This is another interesting comparison between movies and video games. As is par for the course, video games lose.
I must thoroughly contest the author's point, as he's making the same mistake every critic and skeptic of the video game has made since Space War. They're comparing an established media form to a nascent one. It's akin to complaining that a toddler doesn't stack up to a valedictorian. Seriously, that three year old needs to get his act together.
I state it's an unfair comparison, and I mean so because people have forgotten that the same complaints being levied against Super Mario Bros can be turned upon many early but unequivocally important films. Take, for instance, the french film Le Voyage dans la Lune. Youth viewing it today will not, by far, have any reaction similar to that of those who viewed it back in 1902. Viewed through today's lens it's completely outdated, overcome by films that took its principles and surpassed it. So why do we even still know its name?
The truth ignored in the article is that films such as Le Voyage dans la Lune are breakthroughs, as is Super Mario Bros for video games.
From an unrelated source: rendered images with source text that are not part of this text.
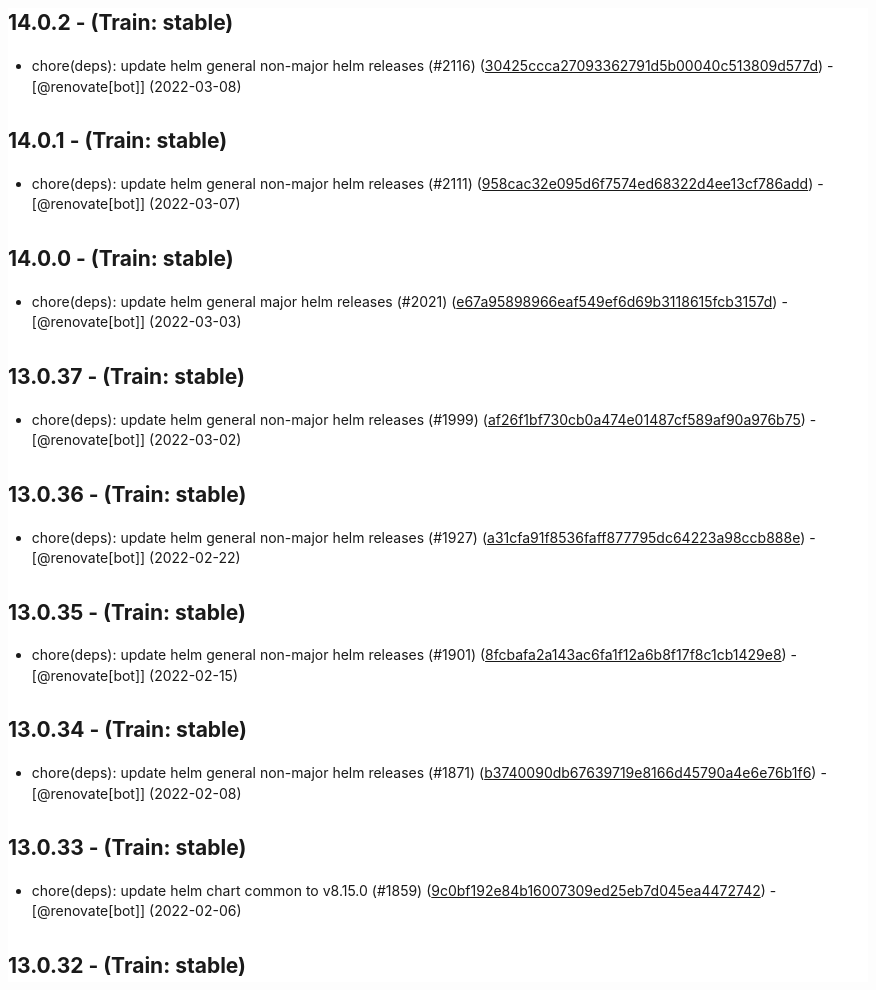 ## 14.0.2 - (Train: stable)

- chore(deps): update helm general non-major helm releases (#2116) ([30425ccca27093362791d5b00040c513809d577d](https://github.com/truecharts/charts/commit/30425ccca27093362791d5b00040c513809d577d)) - [@renovate[bot]] (2022-03-08)

## 14.0.1 - (Train: stable)

- chore(deps): update helm general non-major helm releases (#2111) ([958cac32e095d6f7574ed68322d4ee13cf786add](https://github.com/truecharts/charts/commit/958cac32e095d6f7574ed68322d4ee13cf786add)) - [@renovate[bot]] (2022-03-07)

## 14.0.0 - (Train: stable)

- chore(deps): update helm general major helm releases (#2021) ([e67a95898966eaf549ef6d69b3118615fcb3157d](https://github.com/truecharts/charts/commit/e67a95898966eaf549ef6d69b3118615fcb3157d)) - [@renovate[bot]] (2022-03-03)

## 13.0.37 - (Train: stable)

- chore(deps): update helm general non-major helm releases (#1999) ([af26f1bf730cb0a474e01487cf589af90a976b75](https://github.com/truecharts/charts/commit/af26f1bf730cb0a474e01487cf589af90a976b75)) - [@renovate[bot]] (2022-03-02)

## 13.0.36 - (Train: stable)

- chore(deps): update helm general non-major helm releases (#1927) ([a31cfa91f8536faff877795dc64223a98ccb888e](https://github.com/truecharts/charts/commit/a31cfa91f8536faff877795dc64223a98ccb888e)) - [@renovate[bot]] (2022-02-22)

## 13.0.35 - (Train: stable)

- chore(deps): update helm general non-major helm releases (#1901) ([8fcbafa2a143ac6fa1f12a6b8f17f8c1cb1429e8](https://github.com/truecharts/charts/commit/8fcbafa2a143ac6fa1f12a6b8f17f8c1cb1429e8)) - [@renovate[bot]] (2022-02-15)

## 13.0.34 - (Train: stable)

- chore(deps): update helm general non-major helm releases (#1871) ([b3740090db67639719e8166d45790a4e6e76b1f6](https://github.com/truecharts/charts/commit/b3740090db67639719e8166d45790a4e6e76b1f6)) - [@renovate[bot]] (2022-02-08)

## 13.0.33 - (Train: stable)

- chore(deps): update helm chart common to v8.15.0 (#1859) ([9c0bf192e84b16007309ed25eb7d045ea4472742](https://github.com/truecharts/charts/commit/9c0bf192e84b16007309ed25eb7d045ea4472742)) - [@renovate[bot]] (2022-02-06)

## 13.0.32 - (Train: stable)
Eighty years from now people will still know about the intrepid plumber's first adventure even if Nintendo hits game over. The platformer's platformer may be completely outdated, but it's a snapshot of the progress of a media form whose importance can not be ignored.
So how many films from the first thirty-five years of cinema are recognized today as timeless? Looking at IMDb's top 250 films, I found all of six films that fall into that time period, ten if you boost it a couple of years. In fact, it's only when we fudge the range that we even get a film in the top 100.
This isn't to say that all films before the 1930s or 40s were bad, but that they suffer the same problems outlined in the article. They were the natural products of a young media form, and we remember those films not because they were timeless but out of nostalgia or recognition of achievement.
All of the video games today with few exceptions will feature similarly on the lists next century. People will recognize Super Mario Bros as a landmark title important to the development of the industry, but as little else. They'll laugh at Oregon Trail the same way we ridicule the old PSAs. Even the blockbusters of today, such as Spore, will occupy spot #217 on the lists of tomorrow.
It's a fair argument to say that at this exact point in time video games are still an undeveloped art form, particularly when compared to present day cinema and theater. That's perfectly reasonable. However, to misunderstand this as meaning that video games today are uninspired, or that video games in fifty years will continue the trend, is turning a blind eye to the nature of young media.